Mme Barsacq a l’air emmerdé.
– C’est l’un des cœurs du débat, en effet, et nous ne le trancherons pas aujourd’hui. 
– Si, c’est vrai ! 
– C’est une interprétation, Farida. Mais bon : à compter que l’on considère en effet la représentation du prophète comme proscrite, a-t-on le droit de tuer pour autant ? Trouves-tu cela juste ? 
– Pourquoi moi ? s’offusque Farida. 
– Pardon : trouvez-vous cela juste ? 
– Non, dit Farida. 
Elle nous toise tous du regard.
– Je défends pas les terroristes ! 
– Dans notre République, on a le droit de caricaturer tout le monde, dit Théo. 
– Voilà effectivement la problématique essentielle : d’un côté, la tradition française qui a toujours fait place à la caricature et, de l’autre… 
– Les musulmans choqués, dis-je. 
Et je lance un regard aussi discret que possible vers Hakim qui flippe sa race depuis tout à l’heure, je le sens bien.
– Oui. Et puis, il y a les terroristes islamistes qui s’en servent de prétexte pour semer la terreur, hélas, conclut Mme Barsacq.

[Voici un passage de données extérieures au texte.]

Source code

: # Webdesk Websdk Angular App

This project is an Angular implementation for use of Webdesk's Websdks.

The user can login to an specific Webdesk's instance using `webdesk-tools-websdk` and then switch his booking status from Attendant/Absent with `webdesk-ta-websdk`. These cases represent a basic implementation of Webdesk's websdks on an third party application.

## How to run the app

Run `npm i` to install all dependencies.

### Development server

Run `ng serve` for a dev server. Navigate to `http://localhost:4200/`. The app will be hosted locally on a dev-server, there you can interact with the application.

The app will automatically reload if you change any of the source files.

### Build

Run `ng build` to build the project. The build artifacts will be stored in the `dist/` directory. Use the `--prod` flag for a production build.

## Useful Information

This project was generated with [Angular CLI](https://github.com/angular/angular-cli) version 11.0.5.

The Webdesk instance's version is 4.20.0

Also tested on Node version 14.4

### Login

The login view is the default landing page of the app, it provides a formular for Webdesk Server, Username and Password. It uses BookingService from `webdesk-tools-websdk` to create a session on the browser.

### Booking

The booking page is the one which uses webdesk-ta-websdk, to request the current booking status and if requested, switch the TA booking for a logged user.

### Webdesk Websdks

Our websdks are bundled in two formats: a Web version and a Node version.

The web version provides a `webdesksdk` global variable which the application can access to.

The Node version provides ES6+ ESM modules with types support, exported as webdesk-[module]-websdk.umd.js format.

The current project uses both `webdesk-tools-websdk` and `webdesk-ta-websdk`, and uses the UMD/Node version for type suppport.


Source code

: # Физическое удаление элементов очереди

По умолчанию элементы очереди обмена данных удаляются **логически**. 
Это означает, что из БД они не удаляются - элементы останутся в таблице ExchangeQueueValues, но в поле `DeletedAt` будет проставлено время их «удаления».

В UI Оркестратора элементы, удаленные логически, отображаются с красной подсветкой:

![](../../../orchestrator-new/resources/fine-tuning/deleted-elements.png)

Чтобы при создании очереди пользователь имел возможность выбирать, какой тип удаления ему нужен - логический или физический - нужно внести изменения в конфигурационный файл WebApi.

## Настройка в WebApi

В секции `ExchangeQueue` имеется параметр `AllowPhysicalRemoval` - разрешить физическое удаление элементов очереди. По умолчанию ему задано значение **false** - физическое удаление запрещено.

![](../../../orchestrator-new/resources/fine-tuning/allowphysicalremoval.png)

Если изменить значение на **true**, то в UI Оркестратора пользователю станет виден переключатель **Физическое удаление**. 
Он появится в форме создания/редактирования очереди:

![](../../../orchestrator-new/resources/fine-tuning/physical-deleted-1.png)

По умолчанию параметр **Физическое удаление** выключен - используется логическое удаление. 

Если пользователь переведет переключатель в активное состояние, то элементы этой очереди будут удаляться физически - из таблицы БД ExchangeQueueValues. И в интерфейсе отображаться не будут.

Y a-t-il d’autres éléments que nous aurions omis pour votre compréhension de la situation
– Madame, en fait, ils l’ont bien cherché, Charlie Hebdo
– C’est une question ou une affirmation, Claire ? Tu as suivi ce qu’on vient de dire ou quoi ? 
Mme Barsacq se lève et passe derrière le bureau, signe qu’on est repartis pour le grand sommeil.
– Pour finir, je vous pose cette question : pourquoi suis-je contre vous voir passer des heures devant les chaînes d’info en continu ? 
– Parce que c’est que des mythos, dit Kevin. 
– Non, pas du tout. 
Kevin, mouché, la défie du regard.
– Je fais partie de la génération qui a vu les tours du World Trade Center à New York s’effondrer en direct à la télévision, dit-elle. 
Un silence particulier enveloppe la classe brusquement.
– Nous avons été des milliers à passer des heures incalculables à voir et revoir ces images affreuses. Alors je ne dis pas qu’il n’aurait pas fallu les voir, mais rester des heures aimanté devant l’écran finit par tout « déréaliser ».
– C’est quoi, madame, « déréaliser » ? demande Hakim qui intervient pour la première fois. »
– Le réel finit par se transformer en un film à suspense, Hakim. Et je ne crois pas que ce soit la meilleure façon de comprendre le monde et la gravité des choses. 
(…) »

Arnaud Cathrine, À la place du coeur, 2016. Pages 52 à 56.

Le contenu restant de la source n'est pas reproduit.